BEGIN INPUT DATA

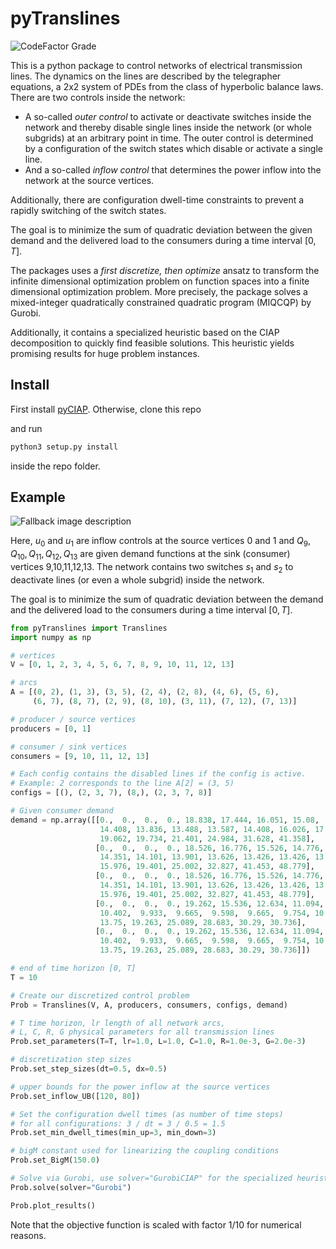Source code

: 
# pyTranslines

![CodeFactor Grade](https://img.shields.io/codefactor/grade/github/jhelgert/pyTranslines/master)

This is a python package to control networks of electrical transmission
lines. The dynamics on the lines are described by the telegrapher equations,
a 2x2 system of PDEs from the class of hyperbolic balance laws. There are
two controls inside the network:

- A so-called *outer control* to activate or deactivate switches inside
the network and thereby disable single lines inside the network
(or whole subgrids) at an arbitrary point in time. The outer control is
determined by a configuration of the switch states which disable or activate
a single line.
- And a so-called *inflow control* that determines the power inflow into
the network at the source vertices.

Additionally, there are configuration dwell-time constraints to prevent
a rapidly switching of the switch states.

The goal is to
minimize the sum of quadratic deviation between the given demand and the
delivered load to the consumers during a time interval $[0, T]$.

The packages uses a *first discretize, then optimize* ansatz to transform
the infinite dimensional optimization problem on function spaces into a
finite dimensional optimization problem. More precisely, the package
solves a mixed-integer quadratically constrained quadratic program (MIQCQP)
by Gurobi. 

Additionally, it contains a specialized heuristic based on the CIAP decomposition 
to quickly find feasible solutions. This heuristic yields promising results for 
huge problem instances.

## Install

First install [pyCIAP](https://github.com/jhelgert/pyCIAP). Otherwise, clone this repo 

and run
``` bash
python3 setup.py install
```
inside the repo folder.

## Example

<picture>
  <source media="(prefers-color-scheme: dark)" srcset="https://i.imgur.com/2xoFrYM.png">
  <source media="(prefers-color-scheme: light)" srcset="[light-mode-image.png](https://i.imgur.com/l1XxVD6.png)">
  <img alt="Fallback image description" src="https://i.imgur.com/l1XxVD6.png">
</picture>

Here, $u_0$ and $u_1$ are inflow controls at the source vertices 0 and 1 and
$Q_9, Q_{10}, Q_{11}, Q_{12}, Q_{13}$ are given demand functions at the sink (consumer)
vertices 9,10,11,12,13. The network contains two switches $s_1$ and $s_2$
to deactivate lines (or even a whole subgrid) inside the network. 

The goal is to minimize the sum of quadratic deviation between the demand and the
delivered load to the consumers during a time interval $[0, T]$.

``` python
from pyTranslines import Translines
import numpy as np

# vertices
V = [0, 1, 2, 3, 4, 5, 6, 7, 8, 9, 10, 11, 12, 13]

# arcs
A = [(0, 2), (1, 3), (3, 5), (2, 4), (2, 8), (4, 6), (5, 6),
     (6, 7), (8, 7), (2, 9), (8, 10), (3, 11), (7, 12), (7, 13)]

# producer / source vertices
producers = [0, 1]

# consumer / sink vertices
consumers = [9, 10, 11, 12, 13]

# Each config contains the disabled lines if the config is active.
# Example: 2 corresponds to the line A[2] = (3, 5)
configs = [(), (2, 3, 7), (8,), (2, 3, 7, 8)]

# Given consumer demand
demand = np.array([[0.,  0.,  0.,  0., 18.838, 17.444, 16.051, 15.08,
                    14.408, 13.836, 13.488, 13.587, 14.408, 16.026, 17.668, 18.589,
                    19.062, 19.734, 21.401, 24.984, 31.628, 41.358],
                   [0.,  0.,  0.,  0., 18.526, 16.776, 15.526, 14.776,
                    14.351, 14.101, 13.901, 13.626, 13.426, 13.426, 13.676, 14.301,
                    15.976, 19.401, 25.002, 32.827, 41.453, 48.779],
                   [0.,  0.,  0.,  0., 18.526, 16.776, 15.526, 14.776,
                    14.351, 14.101, 13.901, 13.626, 13.426, 13.426, 13.676, 14.301,
                    15.976, 19.401, 25.002, 32.827, 41.453, 48.779],
                   [0.,  0.,  0.,  0., 19.262, 15.536, 12.634, 11.094,
                    10.402,  9.933,  9.665,  9.598,  9.665,  9.754, 10.022, 10.915,
                    13.75, 19.263, 25.089, 28.683, 30.29, 30.736],
                   [0.,  0.,  0.,  0., 19.262, 15.536, 12.634, 11.094,
                    10.402,  9.933,  9.665,  9.598,  9.665,  9.754, 10.022, 10.915,
                    13.75, 19.263, 25.089, 28.683, 30.29, 30.736]])

# end of time horizon [0, T]
T = 10

# Create our discretized control problem
Prob = Translines(V, A, producers, consumers, configs, demand)

# T time horizon, lr length of all network arcs, 
# L, C, R, G physical parameters for all transmission lines 
Prob.set_parameters(T=T, lr=1.0, L=1.0, C=1.0, R=1.0e-3, G=2.0e-3)

# discretization step sizes
Prob.set_step_sizes(dt=0.5, dx=0.5)

# upper bounds for the power inflow at the source vertices
Prob.set_inflow_UB([120, 80])

# Set the configuration dwell times (as number of time steps)
# for all configurations: 3 / dt = 3 / 0.5 = 1.5
Prob.set_min_dwell_times(min_up=3, min_down=3)

# bigM constant used for linearizing the coupling conditions
Prob.set_BigM(150.0)

# Solve via Gurobi, use solver="GurobiCIAP" for the specialized heuristic
Prob.solve(solver="Gurobi")

Prob.plot_results()
```

Note that the objective function is scaled with factor 1/10 for numerical reasons.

END INPUT DATA

ASSIGNED TASK:
Where a line of the records has the string "heuristic", copy that line.

EXERCISE SOLUTION:
Additionally, it contains a specialized heuristic based on the CIAP decomposition 
to quickly find feasible solutions. This heuristic yields promising results for 
# Solve via Gurobi, use solver="GurobiCIAP" for the specialized heuristic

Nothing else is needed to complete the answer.